J.R.R. Tolkien’s The Lord of the Rings, (. . .) has nothing like [Game of Thrones‘] candid material.  But leaving that aside for the moment, let us note another key difference between the two: Tolkien drew his inspiration primarily from myth; George R.R. Martin, author of the novel series on which Game of Thrones is based, draws his inspiration primarily from history.

You may be thinking, “There you go.  Martin’s work is realistic; Tolkien — along with all you other religious crackpots — have your heads stuck in an airy-fairy world where everything is just the way you think it should be.”

As you may have guessed, I look at the distinction a little bit differently.  In order for this discussion to be fruitful, we must broaden our understanding of the term “myth”:

M. Eliade discovers in myth the structure of the reality that is inaccessible to rational and empirical investigation. Myth transforms the event into a category, and makes us capable of perceiving the transcendental reality

(. . .)

According to P. Tillich myth is a symbol, constituted by the elements of reality to present the absolute and the transcendence of being, to which the religious act tends.

H. Schlier emphasizes that the myth does not know historical facts and has no need of them, inasmuch as it describes man’s cosmic destiny, which is always identical.

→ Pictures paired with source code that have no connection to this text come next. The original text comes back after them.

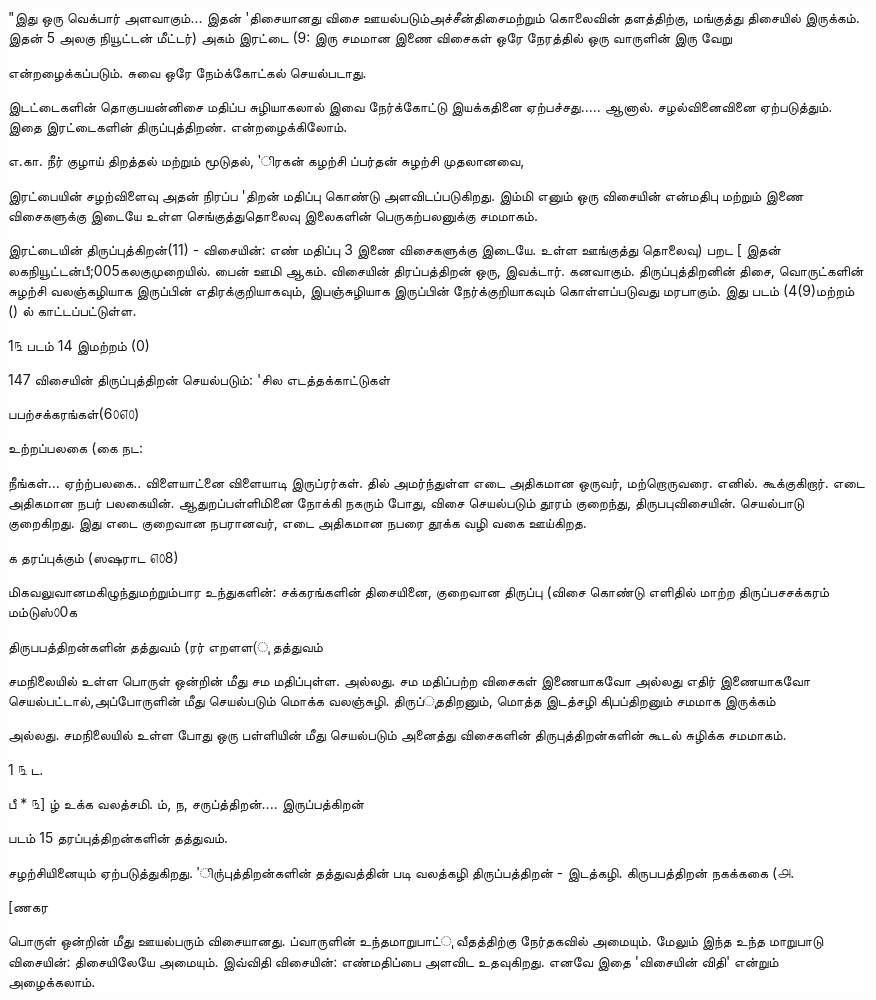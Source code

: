 "இது ஒரு வெக்பார்‌ அளவாகும்‌... இதன்‌ 'திசையானது விசை ஊயல்படும்‌அச்சீன்திசைமற்றும்‌ கொலைவின்‌ தளத்திற்கு, மங்குத்து திசையில்‌ இருக்கம்‌. இதன்‌ 5 அலகு நியூட்டன்‌ மீட்டர்‌) அகம்‌ இரட்டை (9: இரு சமமான இணை விசைகள்‌ ஒரே நேரத்தில்‌ ஒரு வாருளின்‌ இரு வேறு

என்றழைக்கப்படும்‌. சுவை ஒரே நேம்க்கோட்கல்‌ செயல்படாது.

இடட்டைகளின்‌ தொகுபயன்னிசை மதிப்ப சுழியாகலால்‌ இவை நேர்க்கோட்டு இயக்கதினை ஏற்பச்சது..... ஆனால்‌. சழல்வினைவினை ஏற்படுத்தும்‌. இதை இரட்டைகளின்‌ திருப்புத்திறண்‌. என்றழைக்கிலோம்‌.

எ.கா. நீர்‌ குழாய்‌ திறத்தல்‌ மற்றும்‌ மூடுதல்‌, 'ிரகன்‌ கழற்சி ப்பர்தன்‌ சுழற்சி முதலானவை,

இரட்பையின்‌ சழற்விளைவு அதன்‌ நிரப்ப 'திறன்‌ மதிப்பு கொண்டு அளவிடப்படுகிறது. இம்மி எனும்‌ ஒரு விசையின்‌ என்மதிபு மற்றும்‌ இணை விசைகளுக்கு இடையே உள்ள செங்குத்துதொலைவு இலைகளின்‌ பெருகற்பலனுக்கு சமமாகம்‌.

இரட்டையின்‌ திருப்புத்கிறன்‌(11) - விசையின்‌: எண்‌ மதிப்பு 3 இணை விசைகளுக்கு இடையே. உள்ள ஊங்குத்து தொலைவு) பறட \[ இதன்‌ லகநியூட்டன்‌பீ;005கலகுமுறையில்‌. பைன்‌ ஊமி ஆகம்‌. விசையின்‌ திரப்பத்திறன்‌ ஒரு, இவக்டார்‌. கனவாகும்‌. திருப்புத்திறனின்‌ திசை, வொருட்களின்‌ சுழற்சி வலஞ்கழியாக இருப்பின்‌ எதிரக்குறியாகவும்‌, இபஞ்சுழியாக இருப்பின்‌ நேர்க்குறியாகவும்‌ கொள்ளப்படுவது மரபாகும்‌. இது படம்‌ (4(9)மற்றம்‌ () ல்‌ காட்டப்பட்டுள்ள.

1௩ படம்‌ 14 இமற்றம்‌ (0)

147 விசையின்‌ திருப்புத்திறன்‌ செயல்படும்‌: 'சில எடத்தக்காட்டுகள்‌

பபற்சக்கரங்கள்‌(6௦௭௦)

உற்றப்பலகை (கை நட:

நீங்கள்‌... ஏற்ற்பலகை.. விளையாட்னை விளையாடி இருப்ரர்கள்‌. தில்‌ அமர்ந்துள்ள எடை அதிகமான ஒருவர்‌, மற்றொருவரை. எனில்‌. கூக்குகிறார்‌. எடை அதிகமான நபர்‌ பலகையின்‌. ஆதுறப்பள்ளிமினை நோக்கி நகரும்‌ போது, விசை செயல்படும்‌ தூரம்‌ குறைந்து, திருபபுவிசையின்‌. செயல்பாடு குறைகிறது. இது எடை குறைவான நபரானவர்‌, எடை அதிகமான நபரை தூக்க வழி வகை ஊய்கிறத.

க தரப்புக்கும்‌ (ஸஷராட ௭௦8)

மிகவலுவானமகிழுந்துமற்றும்பார உந்துகளின்‌: சக்கரங்களின்‌ திசையினை, குறைவான திருப்பு (விசை கொண்டு எளிதில்‌ மாற்ற திருப்பசசக்கரம்‌
மம்டுஸ்௦0க

திருபபத்திறன்களின்‌ தத்துவம்‌ (ரர்‌ எறளள(ு தத்துவம்‌

சமநிலையில்‌ உள்ள பொருள்‌ ஒன்றின்‌ மீது சம மதிப்புள்ள. அல்லது. சம மதிப்பற்ற விசைகள்‌ இணையாகவோ அல்லது எதிர்‌ இணையாகவோ செயல்பட்டால்‌,அப்போருளின்‌ மீது செயல்படும்‌ மொக்க வலஞ்சுழி. திருப்ுததிறனும்‌, மொத்த இடத்சழி கிுபப்திறனும்‌ சமமாக இருக்கம்‌

அல்லது. சமநிலையில்‌ உள்ள போது ஒரு பள்ளியின்‌ மீது செயல்படும்‌ அனைத்து விசைகளின்‌ திருபுத்திறன்களின்‌ கூடல்‌ சுழிக்க சமமாகம்‌.

1 ௩ ட.

பீ \* ௩\] ழ்‌ உக்க வலத்சமி. ம்‌, ந, சருப்த்திறன்‌.... இருப்பத்கிறன்‌

படம்‌ 15 தரப்புத்திறன்களின்‌ தத்துவம்‌.

சழற்சியினையும்‌ ஏற்படுத்துகிறது. 'ிரு்புத்திறன்களின்‌ தத்துவத்தின்‌ படி வலத்கழி திருப்பத்திறன்‌ - இடத்கழி. கிருபபத்திறன்‌ நகக்ககை (௮.

\[ணகர

பொருள்‌ ஒன்றின்‌ மீது ஊயல்பரும்‌ விசையானது. ப்வாருளின்‌ உந்தமாறுபாட்ு வீதத்திற்கு நேர்தகவில்‌ அமையும்‌. மேலும்‌ இந்த உந்த மாறுபாடு விசையின்‌: திசையிலேயே அமையும்‌. இவ்விதி விசையின்‌: எண்மதிப்பை அளவிட உதவுகிறது. எனவே இதை 'விசையின்‌ விதி' என்றும்‌ அழைக்கலாம்‌.
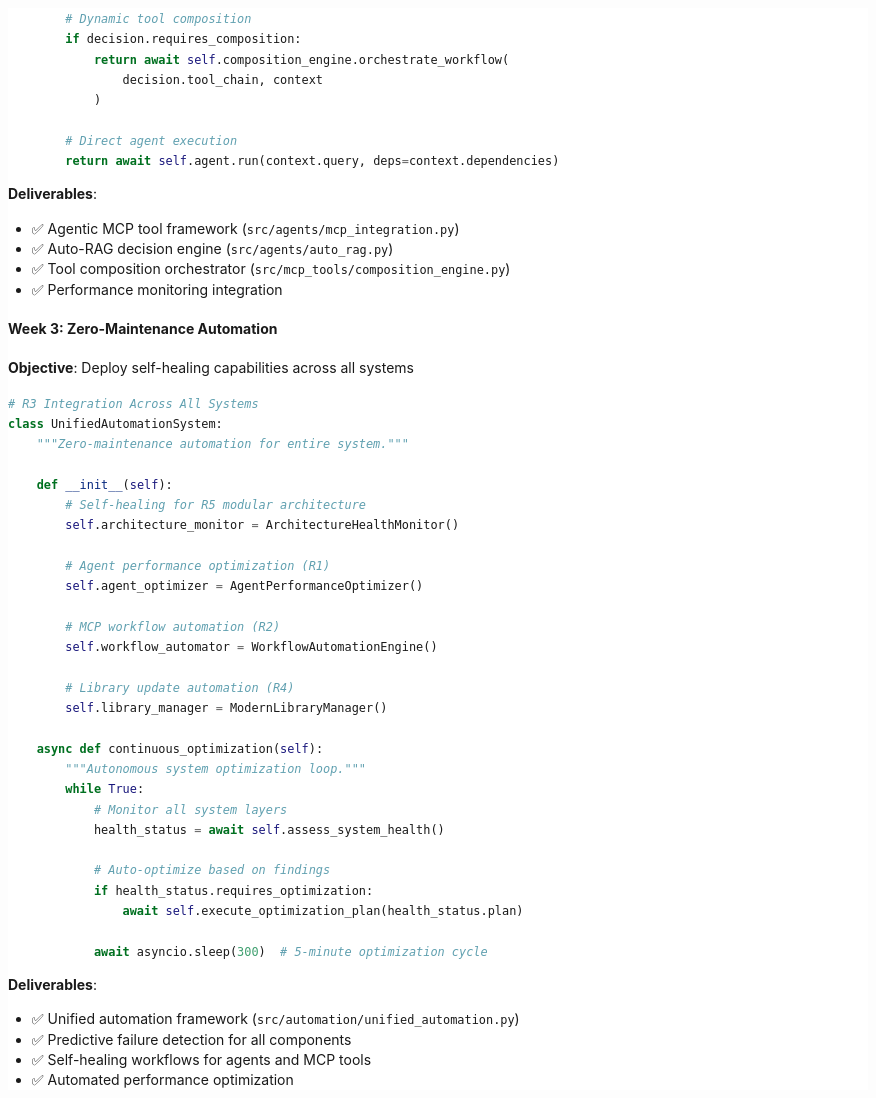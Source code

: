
 ```python
        # Dynamic tool composition
        if decision.requires_composition:
            return await self.composition_engine.orchestrate_workflow(
                decision.tool_chain, context
            )
        
        # Direct agent execution
        return await self.agent.run(context.query, deps=context.dependencies)
```

**Deliverables**:
- ✅ Agentic MCP tool framework (`src/agents/mcp_integration.py`)
- ✅ Auto-RAG decision engine (`src/agents/auto_rag.py`)
- ✅ Tool composition orchestrator (`src/mcp_tools/composition_engine.py`)
- ✅ Performance monitoring integration

#### **Week 3: Zero-Maintenance Automation**
**Objective**: Deploy self-healing capabilities across all systems

```python
# R3 Integration Across All Systems
class UnifiedAutomationSystem:
    """Zero-maintenance automation for entire system."""
    
    def __init__(self):
        # Self-healing for R5 modular architecture
        self.architecture_monitor = ArchitectureHealthMonitor()
        
        # Agent performance optimization (R1)
        self.agent_optimizer = AgentPerformanceOptimizer()
        
        # MCP workflow automation (R2)  
        self.workflow_automator = WorkflowAutomationEngine()
        
        # Library update automation (R4)
        self.library_manager = ModernLibraryManager()
    
    async def continuous_optimization(self):
        """Autonomous system optimization loop."""
        while True:
            # Monitor all system layers
            health_status = await self.assess_system_health()
            
            # Auto-optimize based on findings
            if health_status.requires_optimization:
                await self.execute_optimization_plan(health_status.plan)
            
            await asyncio.sleep(300)  # 5-minute optimization cycle
```

**Deliverables**:
- ✅ Unified automation framework (`src/automation/unified_automation.py`)
- ✅ Predictive failure detection for all components
- ✅ Self-healing workflows for agents and MCP tools  
- ✅ Automated performance optimization
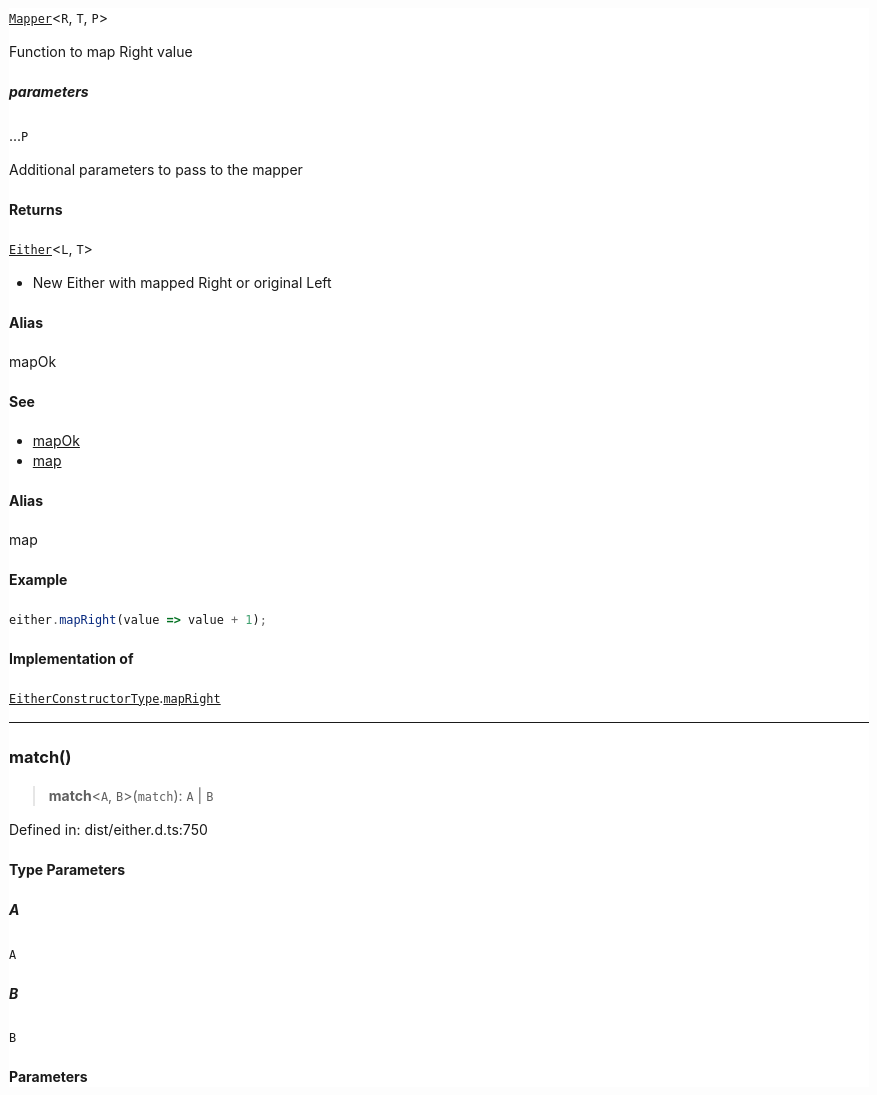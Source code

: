 [`Mapper`](../../../types/type-aliases/Mapper.md)\<`R`, `T`, `P`\>

Function to map Right value

##### parameters

...`P`

Additional parameters to pass to the mapper

#### Returns

[`Either`](../../type-aliases/Either.md)\<`L`, `T`\>

- New Either with mapped Right or original Left

#### Alias

mapOk

#### See

 - [mapOk](#mapok)
 - [map](#mapright-1)

#### Alias

map

#### Example

```ts
either.mapRight(value => value + 1);
```

#### Implementation of

[`EitherConstructorType`](../interfaces/EitherConstructorType.md).[`mapRight`](../interfaces/EitherConstructorType.md#mapright)

***

### match()

> **match**\<`A`, `B`\>(`match`): `A` \| `B`

Defined in: dist/either.d.ts:750

#### Type Parameters

##### A

`A`

##### B

`B`

#### Parameters
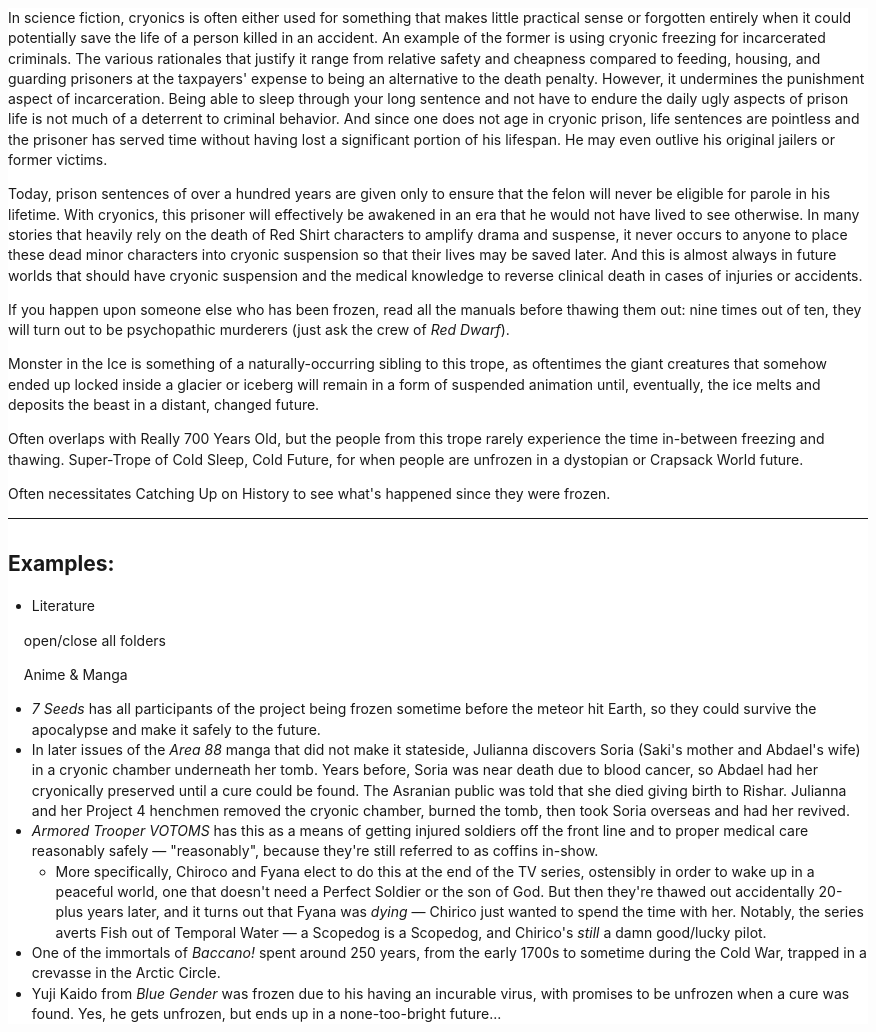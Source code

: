In science fiction, cryonics is often either used for something that makes little practical sense or forgotten entirely when it could potentially save the life of a person killed in an accident. An example of the former is using cryonic freezing for incarcerated criminals. The various rationales that justify it range from relative safety and cheapness compared to feeding, housing, and guarding prisoners at the taxpayers' expense to being an alternative to the death penalty. However, it undermines the punishment aspect of incarceration. Being able to sleep through your long sentence and not have to endure the daily ugly aspects of prison life is not much of a deterrent to criminal behavior. And since one does not age in cryonic prison, life sentences are pointless and the prisoner has served time without having lost a significant portion of his lifespan. He may even outlive his original jailers or former victims.

Today, prison sentences of over a hundred years are given only to ensure that the felon will never be eligible for parole in his lifetime. With cryonics, this prisoner will effectively be awakened in an era that he would not have lived to see otherwise. In many stories that heavily rely on the death of Red Shirt characters to amplify drama and suspense, it never occurs to anyone to place these dead minor characters into cryonic suspension so that their lives may be saved later. And this is almost always in future worlds that should have cryonic suspension and the medical knowledge to reverse clinical death in cases of injuries or accidents.

If you happen upon someone else who has been frozen, read all the manuals before thawing them out: nine times out of ten, they will turn out to be psychopathic murderers (just ask the crew of _Red Dwarf_).

Monster in the Ice is something of a naturally-occurring sibling to this trope, as oftentimes the giant creatures that somehow ended up locked inside a glacier or iceberg will remain in a form of suspended animation until, eventually, the ice melts and deposits the beast in a distant, changed future.

Often overlaps with Really 700 Years Old, but the people from this trope rarely experience the time in-between freezing and thawing. Super-Trope of Cold Sleep, Cold Future, for when people are unfrozen in a dystopian or Crapsack World future.

Often necessitates Catching Up on History to see what's happened since they were frozen.

___

## Examples:

-   Literature

    open/close all folders 

    Anime & Manga 

-   _7 Seeds_ has all participants of the project being frozen sometime before the meteor hit Earth, so they could survive the apocalypse and make it safely to the future.
-   In later issues of the _Area 88_ manga that did not make it stateside, Julianna discovers Soria (Saki's mother and Abdael's wife) in a cryonic chamber underneath her tomb. Years before, Soria was near death due to blood cancer, so Abdael had her cryonically preserved until a cure could be found. The Asranian public was told that she died giving birth to Rishar. Julianna and her Project 4 henchmen removed the cryonic chamber, burned the tomb, then took Soria overseas and had her revived.
-   _Armored Trooper VOTOMS_ has this as a means of getting injured soldiers off the front line and to proper medical care reasonably safely — "reasonably", because they're still referred to as coffins in-show.
    -   More specifically, Chiroco and Fyana elect to do this at the end of the TV series, ostensibly in order to wake up in a peaceful world, one that doesn't need a Perfect Soldier or the son of God. But then they're thawed out accidentally 20-plus years later, and it turns out that Fyana was _dying_ — Chirico just wanted to spend the time with her. Notably, the series averts Fish out of Temporal Water — a Scopedog is a Scopedog, and Chirico's _still_ a damn good/lucky pilot.
-   One of the immortals of _Baccano!_ spent around 250 years, from the early 1700s to sometime during the Cold War, trapped in a crevasse in the Arctic Circle.
-   Yuji Kaido from _Blue Gender_ was frozen due to his having an incurable virus, with promises to be unfrozen when a cure was found. Yes, he gets unfrozen, but ends up in a none-too-bright future...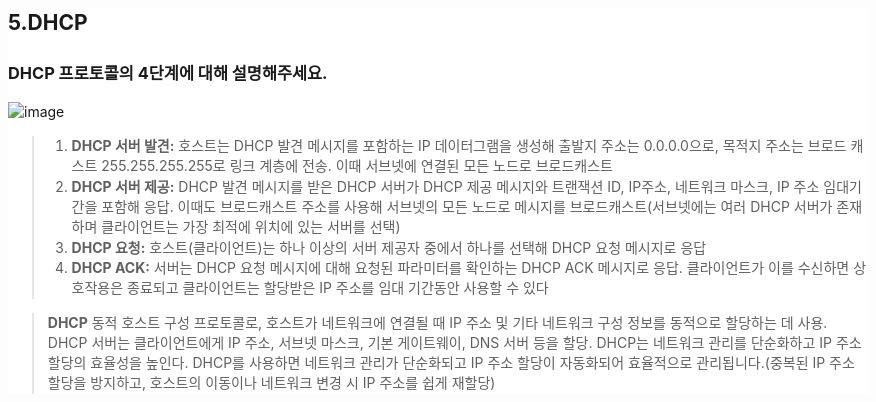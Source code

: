 
## 5.DHCP
### DHCP 프로토콜의 4단계에 대해 설명해주세요.
![image](https://github.com/yeondori/SSAFY_CS_Study/assets/93027942/7015fa93-6d8c-4f42-b4eb-b0a53f4841dc)
> 1. **DHCP 서버 발견:** 호스트는 DHCP 발견 메시지를 포함하는 IP 데이터그램을 생성해 출발지 주소는 0.0.0.0으로, 목적지 주소는 브로드 캐스트 255.255.255.255로 링크 계층에 전송. 이때 서브넷에 연결된 모든 노드로 브로드캐스트  
> 2. **DHCP 서버 제공:** DHCP 발견 메시지를 받은 DHCP 서버가 DHCP 제공 메시지와 트랜잭션 ID, IP주소, 네트워크 마스크, IP 주소 임대기간을 포함해 응답. 이때도 브로드캐스트 주소를 사용해 서브넷의 모든 노드로 메시지를 브로드캐스트(서브넷에는 여러 DHCP 서버가 존재하며 클라이언트는 가장 최적에 위치에 있는 서버를 선택)  
> 3. **DHCP 요청:**  호스트(클라이언트)는 하나 이상의 서버 제공자 중에서 하나를 선택해 DHCP 요청 메시지로 응답
> 4. **DHCP ACK:** 서버는 DHCP 요청 메시지에 대해 요청된 파라미터를 확인하는 DHCP ACK 메시지로 응답. 클라이언트가 이를 수신하면 상호작용은 종료되고 클라이언트는 할당받은 IP 주소를 임대 기간동안 사용할 수 있다

> **DHCP** 
> 동적 호스트 구성 프로토콜로, 호스트가 네트워크에 연결될 때 IP 주소 및 기타 네트워크 구성 정보를 동적으로 할당하는 데 사용. 
> DHCP 서버는 클라이언트에게 IP 주소, 서브넷 마스크, 기본 게이트웨이, DNS 서버 등을 할당. DHCP는 네트워크 관리를 단순화하고 IP 주소 할당의 효율성을 높인다.
> DHCP를 사용하면 네트워크 관리가 단순화되고 IP 주소 할당이 자동화되어 효율적으로 관리됩니다.(중복된 IP 주소 할당을 방지하고, 호스트의 이동이나 네트워크 변경 시 IP 주소를 쉽게 재할당)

(Pope John Paul II, from the notes on his address titled “The Second Account of Creation: The Subjective Definition of Man”)

So what does this have to do with sex?  Quite simply, it tells us that there is meaning in sex.  And this meaning is older than and prior to history.

Bundespräsident empfängt Papst Johannes Paul II.

It is primarily in light of Pope St. John Paul II’s “Theology of the Body” that I want to treat this matter.  The late Holy Father contributed to the treasury of the Catholic Church’s teaching much wisdom and insight into the nature of human sexuality, noting that sex is not only something people do, but is in fact fundamental to the definition of the human person…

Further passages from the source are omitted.